Proof. See Appendix B. □

Assume that at time t ($0{\kern 1pt} {\kern 1pt} {\rm \leqslant }{\kern 1pt} {\kern 1pt} t{\kern 1pt} {\kern 1pt} {\rm \leqslant }{\kern 1pt} {\kern 1pt} T$) the plan member invests an optimal proportion of wealth in stock, a bond with maturity T ₁, and a bond with maturity T ₂. The remaining wealth is invested in cash. The vector of optimal proportional wealth allocation to the stock and two bonds is denoted by $\theta _t^\ast{ = } ( {\theta_{S, t}^\ast , \;\;\theta_{1, t}^\ast , \;\;\theta_{2, t}^\ast } ) ^{\prime}$.

Theorem 2. In case of CRRA risk preference, the vector of optimal proportional wealth allocations $\theta _t^\ast$ can be derived as follows:

(30)$$\theta _t^\ast{ = } \displaystyle{1 \over \gamma }\Omega ^{{-}1}\Lambda + \left({1-\displaystyle{1 \over \gamma }} \right)\Omega ^{{-}1}\sigma \rho ( {\xi_S, \;\xi_r-( B( {t, \;T} ) + ne^{\kappa_r( {t-T} ) }) \sigma_r, \;\xi_\pi } ) ^{\prime}, \;$$

where Ω = σρσ ^′, Λ = σλ.

If the portfolio consists of the stock, a nominal bond with maturity T ₁, a nominal bond with maturity T ₂ and cash:

$$\sigma = \left({\matrix{ {\sigma_S} & 0 & 0 \cr 0 & {-B( {0, \;T_1} ) \sigma_r} & {-D( {0, \;T_1} ) \sigma_\pi } \cr 0 & {-B( {0, \;T_2} ) \sigma_r} & {-D( {0, \;T_2} ) \sigma_\pi } \cr } } \right); \;$$

if the portfolio consists of the stock, a nominal bond with maturity T ₁, an indexed bond with maturity T ₂ and cash:

$$\sigma = \left({\matrix{ {\sigma_S} & 0 & 0 \cr 0 & {-B( {0, \;T_1} ) \sigma_r} & {-D( {0, \;T_1} ) \sigma_\pi } \cr {\xi_S} & {\xi_r-B( {0, \;T_2} ) \sigma_r} & {\xi_\pi } \cr } } \right).$$

Proof.
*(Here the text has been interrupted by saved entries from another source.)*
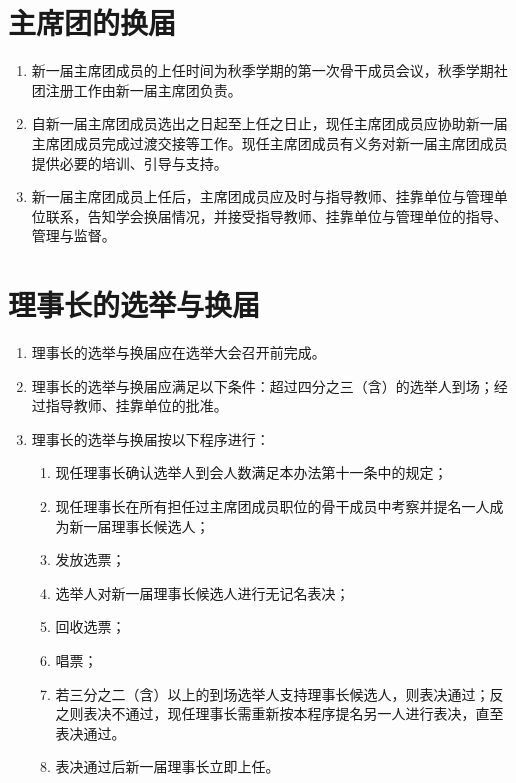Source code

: \section{主席团的换届}

\begin{enumerate}[resume]
    \item 新一届主席团成员的上任时间为秋季学期的第一次骨干成员会议，秋季学期社团注册工作由新一届主席团负责。
    
    \item 自新一届主席团成员选出之日起至上任之日止，现任主席团成员应协助新一届主席团成员完成过渡交接等工作。现任主席团成员有义务对新一届主席团成员提供必要的培训、引导与支持。
    
    \item 新一届主席团成员上任后，主席团成员应及时与指导教师、挂靠单位与管理单位联系，告知学会换届情况，并接受指导教师、挂靠单位与管理单位的指导、管理与监督。
\end{enumerate}

\section{理事长的选举与换届}

\begin{enumerate}[resume]
    \item 理事长的选举与换届应在选举大会召开前完成。
    
    \item 理事长的选举与换届应满足以下条件：超过四分之三（含）的选举人到场；经过指导教师、挂靠单位的批准。
    
    \item 理事长的选举与换届按以下程序进行：
    
    \begin{enumerate}
        \item 现任理事长确认选举人到会人数满足本办法第十一条中的规定；
        \item 现任理事长在所有担任过主席团成员职位的骨干成员中考察并提名一人成为新一届理事长候选人；
        \item 发放选票；
        \item 选举人对新一届理事长候选人进行无记名表决；
        \item 回收选票；
        \item 唱票；
        \item 若三分之二（含）以上的到场选举人支持理事长候选人，则表决通过；反之则表决不通过，现任理事长需重新按本程序提名另一人进行表决，直至表决通过。
        \item 表决通过后新一届理事长立即上任。
    \end{enumerate}
    
\end{enumerate}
See Appendix C. □

Equation (30) expresses the optimal portfolio as the sum of two portfolios. The first portfolio Ω⁻¹Λ is the nominal mean-variance tangency portfolio. The amount is inversely related to γ. The second portfolio with weight 1 − 1/γ has the largest correlation with the market price for the benchmark in nominal terms. The proportion invested in stock is given by the expression ξ _S/σ _S − ω _S/(σ _Sγ). As in Brennan and Xia (Reference Brennan and Xia2002), ω _s takes negative value, then the proportion invested in stock decreases when the value of γ increases.

The optimal terminal wealth without benchmark is a special case of that with benchmark, which can be achieved by equating m and n to 0. The optimal proportional wealth allocation under CRRA risk preference without a benchmark is shown in Brennan and Xia (Reference Brennan and Xia2002) as follows:

(31)$$\theta _t^\ast{ = } \displaystyle{1 \over \gamma }\Omega ^{{-}1}\Lambda + \left({1-\displaystyle{1 \over \gamma }} \right)\Omega ^{{-}1}\sigma \rho ( {\xi_S, \;\xi_r-B( {t, \;T} ) ) \sigma_r, \;\xi_\pi } ) ^{\prime}.$$

The difference between allocation equations (31) and (30) is the term $ne^{\kappa _r( {t-T} ) }$, which is originated from the element c ₁(t, T) of the benchmark L _T.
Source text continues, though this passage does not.